Umberto Eco foi uma das provas provadas de que o Prémio Nobel obedece a critérios que são tudo menos literários. Um exemplo – Camilo José Cela, terá sido um bom ficcionista, tendo como expoente máximo da sua obra La colmena. Mesmo sem sair do Estado espanhol, encontramos escritores com obras mais esplendorosas. Sobre Eco, teremos amanhã um artigo assinado por quem o conheceu e estudou – Manuel Simões, professor de Língua e Literatura portuguesa na Universidade de Veneza. Harper Lee, será objecto de um estudo de João Machado.

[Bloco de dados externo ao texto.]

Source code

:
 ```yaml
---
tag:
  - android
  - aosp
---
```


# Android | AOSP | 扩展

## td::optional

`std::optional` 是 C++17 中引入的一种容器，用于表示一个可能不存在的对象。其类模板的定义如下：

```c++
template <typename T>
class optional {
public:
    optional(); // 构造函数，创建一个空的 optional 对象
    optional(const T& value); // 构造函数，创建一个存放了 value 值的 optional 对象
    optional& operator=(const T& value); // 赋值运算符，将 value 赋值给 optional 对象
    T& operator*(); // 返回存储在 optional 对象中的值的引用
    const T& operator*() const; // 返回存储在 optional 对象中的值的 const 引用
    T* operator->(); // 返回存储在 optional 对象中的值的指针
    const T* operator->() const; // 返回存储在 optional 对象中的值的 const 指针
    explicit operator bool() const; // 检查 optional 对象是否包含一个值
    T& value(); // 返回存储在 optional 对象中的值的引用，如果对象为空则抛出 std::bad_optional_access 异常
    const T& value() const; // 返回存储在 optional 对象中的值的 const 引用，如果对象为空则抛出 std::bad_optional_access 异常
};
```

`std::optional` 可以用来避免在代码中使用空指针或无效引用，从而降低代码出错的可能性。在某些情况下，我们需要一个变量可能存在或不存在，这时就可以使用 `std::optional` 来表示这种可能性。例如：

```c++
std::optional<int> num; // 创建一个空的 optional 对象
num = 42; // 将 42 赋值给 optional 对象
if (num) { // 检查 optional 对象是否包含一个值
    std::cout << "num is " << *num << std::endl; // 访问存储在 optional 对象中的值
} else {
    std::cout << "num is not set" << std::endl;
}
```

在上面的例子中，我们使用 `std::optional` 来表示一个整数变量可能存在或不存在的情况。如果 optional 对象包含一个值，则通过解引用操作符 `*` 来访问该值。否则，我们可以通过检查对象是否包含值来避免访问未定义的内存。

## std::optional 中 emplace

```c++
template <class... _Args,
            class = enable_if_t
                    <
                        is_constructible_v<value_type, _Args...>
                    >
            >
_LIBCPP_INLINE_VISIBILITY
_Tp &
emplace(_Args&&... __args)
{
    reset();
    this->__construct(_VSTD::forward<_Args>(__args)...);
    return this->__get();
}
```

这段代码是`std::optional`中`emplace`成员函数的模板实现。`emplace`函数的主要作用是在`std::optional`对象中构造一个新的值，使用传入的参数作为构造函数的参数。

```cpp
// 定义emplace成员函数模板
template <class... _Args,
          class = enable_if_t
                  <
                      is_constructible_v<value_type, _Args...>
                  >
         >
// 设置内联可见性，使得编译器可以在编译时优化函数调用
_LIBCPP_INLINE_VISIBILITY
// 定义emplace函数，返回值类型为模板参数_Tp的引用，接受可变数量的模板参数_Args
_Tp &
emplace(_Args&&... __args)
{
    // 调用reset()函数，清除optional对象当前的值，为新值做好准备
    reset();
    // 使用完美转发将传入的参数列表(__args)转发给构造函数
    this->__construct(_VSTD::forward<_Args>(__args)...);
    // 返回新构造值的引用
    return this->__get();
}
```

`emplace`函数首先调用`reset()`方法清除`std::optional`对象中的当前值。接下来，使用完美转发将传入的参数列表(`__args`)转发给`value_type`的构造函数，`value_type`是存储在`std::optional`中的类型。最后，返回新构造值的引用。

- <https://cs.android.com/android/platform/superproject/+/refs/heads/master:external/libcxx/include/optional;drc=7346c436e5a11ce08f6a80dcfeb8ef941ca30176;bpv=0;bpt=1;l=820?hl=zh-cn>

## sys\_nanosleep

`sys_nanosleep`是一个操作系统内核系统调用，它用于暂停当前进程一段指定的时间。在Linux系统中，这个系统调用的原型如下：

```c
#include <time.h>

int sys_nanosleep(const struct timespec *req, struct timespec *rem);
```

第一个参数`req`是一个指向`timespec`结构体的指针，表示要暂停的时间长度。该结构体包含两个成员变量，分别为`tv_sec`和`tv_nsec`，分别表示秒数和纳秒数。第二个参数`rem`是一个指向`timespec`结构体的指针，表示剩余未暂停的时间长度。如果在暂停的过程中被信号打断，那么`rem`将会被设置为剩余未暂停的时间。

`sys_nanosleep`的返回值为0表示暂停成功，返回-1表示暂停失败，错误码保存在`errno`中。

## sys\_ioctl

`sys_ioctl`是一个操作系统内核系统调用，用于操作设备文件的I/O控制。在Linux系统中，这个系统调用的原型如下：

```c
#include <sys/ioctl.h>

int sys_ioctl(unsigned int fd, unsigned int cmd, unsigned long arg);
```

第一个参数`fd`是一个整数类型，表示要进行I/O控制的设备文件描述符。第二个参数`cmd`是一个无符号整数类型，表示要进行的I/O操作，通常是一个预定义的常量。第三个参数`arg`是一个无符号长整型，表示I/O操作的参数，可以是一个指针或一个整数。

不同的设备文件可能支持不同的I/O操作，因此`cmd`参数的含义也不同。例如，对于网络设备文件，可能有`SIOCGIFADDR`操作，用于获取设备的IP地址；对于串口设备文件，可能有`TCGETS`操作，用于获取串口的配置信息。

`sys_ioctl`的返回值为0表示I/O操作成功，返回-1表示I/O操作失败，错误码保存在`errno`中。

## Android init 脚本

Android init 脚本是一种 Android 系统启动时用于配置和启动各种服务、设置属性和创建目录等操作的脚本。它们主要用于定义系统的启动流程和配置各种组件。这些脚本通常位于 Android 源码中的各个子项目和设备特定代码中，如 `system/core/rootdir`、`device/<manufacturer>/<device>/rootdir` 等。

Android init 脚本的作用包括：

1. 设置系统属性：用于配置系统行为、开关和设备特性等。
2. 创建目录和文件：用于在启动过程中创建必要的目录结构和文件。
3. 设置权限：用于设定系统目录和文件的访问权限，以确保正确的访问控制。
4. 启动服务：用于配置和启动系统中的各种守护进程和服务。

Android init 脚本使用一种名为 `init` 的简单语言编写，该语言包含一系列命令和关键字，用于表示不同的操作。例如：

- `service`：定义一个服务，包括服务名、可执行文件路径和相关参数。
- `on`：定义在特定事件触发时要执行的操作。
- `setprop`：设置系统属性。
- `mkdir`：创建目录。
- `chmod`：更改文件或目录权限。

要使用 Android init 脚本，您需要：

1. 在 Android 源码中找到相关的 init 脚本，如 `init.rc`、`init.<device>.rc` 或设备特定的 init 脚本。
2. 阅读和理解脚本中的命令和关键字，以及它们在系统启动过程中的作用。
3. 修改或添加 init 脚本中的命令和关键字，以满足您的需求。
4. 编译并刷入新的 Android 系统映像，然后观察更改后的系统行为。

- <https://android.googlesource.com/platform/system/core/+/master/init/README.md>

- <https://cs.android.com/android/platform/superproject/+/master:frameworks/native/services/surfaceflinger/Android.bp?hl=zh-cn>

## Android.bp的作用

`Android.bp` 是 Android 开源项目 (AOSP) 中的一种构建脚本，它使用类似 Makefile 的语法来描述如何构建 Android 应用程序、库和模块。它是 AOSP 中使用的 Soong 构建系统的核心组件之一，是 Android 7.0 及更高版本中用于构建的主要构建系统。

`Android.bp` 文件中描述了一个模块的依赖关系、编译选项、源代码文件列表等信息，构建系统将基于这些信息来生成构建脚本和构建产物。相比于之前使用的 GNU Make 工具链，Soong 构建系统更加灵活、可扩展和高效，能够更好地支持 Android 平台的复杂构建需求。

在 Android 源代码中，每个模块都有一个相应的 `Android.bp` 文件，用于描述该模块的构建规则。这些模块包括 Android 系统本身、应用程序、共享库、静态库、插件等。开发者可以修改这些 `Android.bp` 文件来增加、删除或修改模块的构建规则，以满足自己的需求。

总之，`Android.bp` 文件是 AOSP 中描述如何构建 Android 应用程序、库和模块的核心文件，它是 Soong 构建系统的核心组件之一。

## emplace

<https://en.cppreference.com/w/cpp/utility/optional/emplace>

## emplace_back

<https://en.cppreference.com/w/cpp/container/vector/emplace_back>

Alargando o universo a outros escritores em castelhano, há os casos escandalosos de dois argentinos – de Jorge Luis Borges e de Ernesto Sábato, eternos candidatos. E o de muitos outros, incluindo a do baiano Jorge Amado. Uma invulgar capacidade de efabulação e uma escrita límpida, justificavam plenamente o êxito das suas obras. E um Nobel. Mas todos sabemos que os prémios nem sempre são atribuídos com equidade – nem em Lisboa, nem em Estocolmo. Sartre ao recusar o Nobel e Herberto Hélder o Pessoa, deram impares exemplos de probidade.
Pensador, humanista, semiólogo – tudo o que fazia e criava, tudo o que ensinava tinha rigor e consistência intelectual.